目的のクローンのスクリーニング方法
マウスBACライブラリーは、BACゲノムクローン一株ずつ384ウェルのマルチタイタープレートに保存されており、その384ウェルのプレートが410枚あります。それぞれのプレートのクローンをまとめてBACクローンDNAを抽出したものがあり、それぞれのプレートに対応したDNAが410種類あります。
その410種類あるDNA溶液を10のグループにしたDNAスーパープールが10グループあります。
スクリーニングは、図に従いまして、まず
First screening: 10グループのDNAをテンプレートとして、分譲を希望される方の用意されたプライマーを用いましてPCR反応をします。そして、増幅されたDNA産物をゲル電気泳動しまして確認いたします。

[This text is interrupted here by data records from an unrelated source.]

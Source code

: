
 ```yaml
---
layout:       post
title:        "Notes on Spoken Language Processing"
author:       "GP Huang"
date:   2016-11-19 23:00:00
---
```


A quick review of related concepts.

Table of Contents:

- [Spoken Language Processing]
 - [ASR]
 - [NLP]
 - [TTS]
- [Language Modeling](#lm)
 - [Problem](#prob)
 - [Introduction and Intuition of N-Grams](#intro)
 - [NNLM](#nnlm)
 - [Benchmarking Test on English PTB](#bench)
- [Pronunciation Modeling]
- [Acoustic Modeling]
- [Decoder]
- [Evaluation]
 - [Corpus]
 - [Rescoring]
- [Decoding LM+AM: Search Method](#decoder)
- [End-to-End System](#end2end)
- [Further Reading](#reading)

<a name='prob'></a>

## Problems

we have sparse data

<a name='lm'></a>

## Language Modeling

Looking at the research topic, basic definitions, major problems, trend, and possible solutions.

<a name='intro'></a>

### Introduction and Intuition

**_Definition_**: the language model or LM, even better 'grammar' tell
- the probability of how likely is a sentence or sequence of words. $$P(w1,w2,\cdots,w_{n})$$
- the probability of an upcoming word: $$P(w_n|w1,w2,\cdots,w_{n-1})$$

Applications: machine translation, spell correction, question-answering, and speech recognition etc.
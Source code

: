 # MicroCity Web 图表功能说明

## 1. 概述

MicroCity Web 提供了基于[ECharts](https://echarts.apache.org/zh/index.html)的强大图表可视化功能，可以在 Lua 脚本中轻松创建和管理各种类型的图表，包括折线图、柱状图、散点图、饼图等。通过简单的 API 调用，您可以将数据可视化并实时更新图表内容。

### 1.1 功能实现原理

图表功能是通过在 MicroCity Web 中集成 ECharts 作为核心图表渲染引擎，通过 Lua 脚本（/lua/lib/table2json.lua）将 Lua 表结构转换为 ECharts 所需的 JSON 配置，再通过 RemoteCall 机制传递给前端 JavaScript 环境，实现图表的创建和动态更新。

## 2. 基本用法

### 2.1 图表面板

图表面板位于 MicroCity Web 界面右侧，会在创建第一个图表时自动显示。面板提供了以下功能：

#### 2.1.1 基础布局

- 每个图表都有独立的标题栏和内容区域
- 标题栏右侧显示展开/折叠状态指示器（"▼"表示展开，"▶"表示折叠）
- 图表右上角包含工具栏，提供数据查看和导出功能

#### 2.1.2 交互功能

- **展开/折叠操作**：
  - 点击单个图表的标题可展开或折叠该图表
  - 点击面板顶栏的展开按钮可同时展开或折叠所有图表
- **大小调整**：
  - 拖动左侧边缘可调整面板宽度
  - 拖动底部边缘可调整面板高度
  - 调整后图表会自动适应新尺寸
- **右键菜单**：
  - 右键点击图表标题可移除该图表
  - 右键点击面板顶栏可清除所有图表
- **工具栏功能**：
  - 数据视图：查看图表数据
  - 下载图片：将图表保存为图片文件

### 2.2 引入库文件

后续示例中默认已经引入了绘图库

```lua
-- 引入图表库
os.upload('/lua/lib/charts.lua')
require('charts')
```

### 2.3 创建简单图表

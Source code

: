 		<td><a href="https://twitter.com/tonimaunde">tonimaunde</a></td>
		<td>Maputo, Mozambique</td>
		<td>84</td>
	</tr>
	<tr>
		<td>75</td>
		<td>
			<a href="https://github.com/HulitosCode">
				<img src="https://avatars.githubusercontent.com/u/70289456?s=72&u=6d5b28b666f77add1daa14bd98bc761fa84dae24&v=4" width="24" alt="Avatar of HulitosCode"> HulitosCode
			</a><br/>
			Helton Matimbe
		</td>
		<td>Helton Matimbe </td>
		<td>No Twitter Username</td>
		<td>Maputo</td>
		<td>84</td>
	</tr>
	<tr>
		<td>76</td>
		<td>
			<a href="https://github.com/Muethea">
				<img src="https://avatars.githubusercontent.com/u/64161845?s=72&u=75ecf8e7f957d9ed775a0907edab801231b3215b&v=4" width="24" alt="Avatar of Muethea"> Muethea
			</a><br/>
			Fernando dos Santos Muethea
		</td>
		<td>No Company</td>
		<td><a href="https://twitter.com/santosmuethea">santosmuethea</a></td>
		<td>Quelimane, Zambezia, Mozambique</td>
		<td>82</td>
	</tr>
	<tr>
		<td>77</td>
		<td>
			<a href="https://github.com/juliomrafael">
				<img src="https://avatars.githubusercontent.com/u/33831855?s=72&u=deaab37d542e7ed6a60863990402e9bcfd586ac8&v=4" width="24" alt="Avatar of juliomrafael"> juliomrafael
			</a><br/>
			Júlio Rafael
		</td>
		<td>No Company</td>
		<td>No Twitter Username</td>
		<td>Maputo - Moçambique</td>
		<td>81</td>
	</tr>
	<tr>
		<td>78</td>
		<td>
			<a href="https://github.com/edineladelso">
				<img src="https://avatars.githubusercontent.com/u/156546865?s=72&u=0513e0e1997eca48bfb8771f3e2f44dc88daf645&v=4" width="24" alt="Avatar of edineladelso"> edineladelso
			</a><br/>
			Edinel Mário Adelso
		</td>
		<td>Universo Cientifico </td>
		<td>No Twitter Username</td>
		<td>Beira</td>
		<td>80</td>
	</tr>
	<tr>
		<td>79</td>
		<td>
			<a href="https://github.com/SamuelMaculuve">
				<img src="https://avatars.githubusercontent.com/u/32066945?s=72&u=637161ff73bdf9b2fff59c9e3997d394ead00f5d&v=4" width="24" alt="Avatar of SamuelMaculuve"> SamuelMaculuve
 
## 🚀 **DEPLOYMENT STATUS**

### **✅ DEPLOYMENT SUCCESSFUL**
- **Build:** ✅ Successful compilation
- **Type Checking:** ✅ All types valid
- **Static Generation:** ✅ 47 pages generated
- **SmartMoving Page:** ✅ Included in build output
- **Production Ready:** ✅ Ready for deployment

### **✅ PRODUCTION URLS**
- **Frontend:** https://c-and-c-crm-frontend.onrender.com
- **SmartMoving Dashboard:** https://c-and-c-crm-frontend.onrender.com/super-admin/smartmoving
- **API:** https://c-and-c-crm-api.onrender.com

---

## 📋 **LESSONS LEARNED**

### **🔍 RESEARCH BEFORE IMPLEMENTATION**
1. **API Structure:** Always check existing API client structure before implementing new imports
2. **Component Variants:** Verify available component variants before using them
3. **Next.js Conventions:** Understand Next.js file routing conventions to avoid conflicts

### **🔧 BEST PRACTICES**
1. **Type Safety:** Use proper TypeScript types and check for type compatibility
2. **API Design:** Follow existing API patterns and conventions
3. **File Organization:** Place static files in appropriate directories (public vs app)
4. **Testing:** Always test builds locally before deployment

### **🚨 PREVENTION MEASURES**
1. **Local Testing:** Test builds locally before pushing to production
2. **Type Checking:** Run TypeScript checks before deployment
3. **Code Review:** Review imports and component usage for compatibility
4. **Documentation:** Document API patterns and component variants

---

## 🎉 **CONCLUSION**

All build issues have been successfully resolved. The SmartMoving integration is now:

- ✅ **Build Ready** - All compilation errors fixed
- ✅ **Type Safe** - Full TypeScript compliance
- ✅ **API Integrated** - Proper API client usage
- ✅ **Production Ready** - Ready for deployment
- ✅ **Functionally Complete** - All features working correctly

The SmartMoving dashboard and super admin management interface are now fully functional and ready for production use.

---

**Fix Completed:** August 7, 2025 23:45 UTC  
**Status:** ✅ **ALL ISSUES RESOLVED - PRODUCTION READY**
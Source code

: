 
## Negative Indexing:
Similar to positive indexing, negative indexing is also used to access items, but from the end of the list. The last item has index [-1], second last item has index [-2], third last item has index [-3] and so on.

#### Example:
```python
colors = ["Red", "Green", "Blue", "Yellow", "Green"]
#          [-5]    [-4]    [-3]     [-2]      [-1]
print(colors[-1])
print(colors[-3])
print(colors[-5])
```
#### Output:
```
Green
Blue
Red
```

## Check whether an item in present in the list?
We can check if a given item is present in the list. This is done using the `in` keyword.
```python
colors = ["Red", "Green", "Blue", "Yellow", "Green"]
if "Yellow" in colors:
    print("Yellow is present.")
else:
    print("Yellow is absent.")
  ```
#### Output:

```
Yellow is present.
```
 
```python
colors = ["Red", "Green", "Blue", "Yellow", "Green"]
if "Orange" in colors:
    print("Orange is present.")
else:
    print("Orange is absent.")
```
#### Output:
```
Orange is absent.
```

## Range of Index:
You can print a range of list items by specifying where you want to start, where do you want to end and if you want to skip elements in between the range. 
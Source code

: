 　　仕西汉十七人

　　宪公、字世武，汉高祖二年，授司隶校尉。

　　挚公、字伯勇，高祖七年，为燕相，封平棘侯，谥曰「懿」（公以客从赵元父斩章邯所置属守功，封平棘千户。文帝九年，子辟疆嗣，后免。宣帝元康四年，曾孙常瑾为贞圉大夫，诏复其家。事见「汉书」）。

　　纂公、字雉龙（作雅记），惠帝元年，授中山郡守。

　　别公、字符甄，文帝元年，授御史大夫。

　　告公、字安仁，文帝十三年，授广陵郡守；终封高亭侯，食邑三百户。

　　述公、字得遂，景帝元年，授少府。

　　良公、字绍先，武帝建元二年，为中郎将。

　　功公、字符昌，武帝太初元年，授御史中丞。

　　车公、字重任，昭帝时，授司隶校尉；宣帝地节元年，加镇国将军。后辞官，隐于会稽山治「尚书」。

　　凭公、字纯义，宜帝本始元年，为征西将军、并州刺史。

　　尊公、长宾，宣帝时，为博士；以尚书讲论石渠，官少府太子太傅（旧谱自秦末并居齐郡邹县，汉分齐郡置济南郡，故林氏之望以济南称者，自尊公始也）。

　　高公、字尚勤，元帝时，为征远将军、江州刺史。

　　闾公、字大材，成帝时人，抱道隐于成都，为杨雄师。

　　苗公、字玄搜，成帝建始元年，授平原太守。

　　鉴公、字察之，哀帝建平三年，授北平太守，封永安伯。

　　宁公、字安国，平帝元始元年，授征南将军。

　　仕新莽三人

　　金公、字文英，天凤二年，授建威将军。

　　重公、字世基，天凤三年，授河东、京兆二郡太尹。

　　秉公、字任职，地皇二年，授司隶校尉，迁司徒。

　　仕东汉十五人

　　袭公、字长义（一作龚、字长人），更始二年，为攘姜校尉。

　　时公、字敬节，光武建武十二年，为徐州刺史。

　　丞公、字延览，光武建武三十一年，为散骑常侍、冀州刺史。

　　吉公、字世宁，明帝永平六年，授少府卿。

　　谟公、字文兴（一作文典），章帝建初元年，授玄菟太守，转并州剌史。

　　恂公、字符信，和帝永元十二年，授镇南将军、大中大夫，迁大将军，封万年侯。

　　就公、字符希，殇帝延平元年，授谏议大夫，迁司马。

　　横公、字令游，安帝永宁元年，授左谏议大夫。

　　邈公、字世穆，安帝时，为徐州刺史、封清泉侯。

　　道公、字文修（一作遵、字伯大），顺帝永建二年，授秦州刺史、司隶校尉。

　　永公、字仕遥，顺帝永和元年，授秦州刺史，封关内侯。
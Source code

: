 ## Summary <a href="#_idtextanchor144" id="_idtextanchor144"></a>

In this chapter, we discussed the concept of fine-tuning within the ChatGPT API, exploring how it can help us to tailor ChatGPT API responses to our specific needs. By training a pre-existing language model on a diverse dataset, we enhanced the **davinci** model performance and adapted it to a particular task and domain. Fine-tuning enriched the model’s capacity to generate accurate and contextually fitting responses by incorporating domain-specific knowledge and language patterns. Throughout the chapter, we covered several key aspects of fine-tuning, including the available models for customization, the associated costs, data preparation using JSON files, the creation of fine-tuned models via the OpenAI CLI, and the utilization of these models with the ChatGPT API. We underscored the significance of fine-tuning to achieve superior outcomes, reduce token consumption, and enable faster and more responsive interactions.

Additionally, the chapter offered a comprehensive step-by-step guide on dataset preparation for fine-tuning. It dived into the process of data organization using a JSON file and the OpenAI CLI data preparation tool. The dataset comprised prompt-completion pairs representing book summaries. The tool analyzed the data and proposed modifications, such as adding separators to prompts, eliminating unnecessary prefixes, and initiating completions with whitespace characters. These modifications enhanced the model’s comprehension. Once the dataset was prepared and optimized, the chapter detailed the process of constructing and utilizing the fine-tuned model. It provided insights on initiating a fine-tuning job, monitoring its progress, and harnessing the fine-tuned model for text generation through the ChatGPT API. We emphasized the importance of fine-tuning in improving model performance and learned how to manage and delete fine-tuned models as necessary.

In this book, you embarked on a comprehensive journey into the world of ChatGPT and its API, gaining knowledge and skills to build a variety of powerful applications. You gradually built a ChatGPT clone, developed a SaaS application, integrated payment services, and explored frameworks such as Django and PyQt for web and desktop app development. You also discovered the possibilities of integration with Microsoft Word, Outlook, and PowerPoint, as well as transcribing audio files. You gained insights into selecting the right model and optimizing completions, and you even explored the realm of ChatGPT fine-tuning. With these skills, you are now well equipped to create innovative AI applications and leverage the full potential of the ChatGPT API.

この図では、No.4 のDNAを用いた場合増幅されました。
Second screening: No.4 のグループは、プレート 124 からプレート 164 までのクローンのDNAをまとめたものですので、この41個のクローンのDNA をテンプレートとして最初のスクリーニングと同様にPCR反応を行い増幅されているクローンを特定します。この図では、No.124 のクローンが増幅されました。すなわち、目的のクローンはプレート 124 に存在することがわかりました。
Third screening : 次にこの 124プレートの384 クローンのどれかを特定します。それには、縦溝プレート、横溝プレートそれぞれにレプリカし、一晩培養した大腸菌をそれぞれテンプテートとしてPCRして、目的のクローンを特定します。ここでは、クローン名は、124 I 18 となります。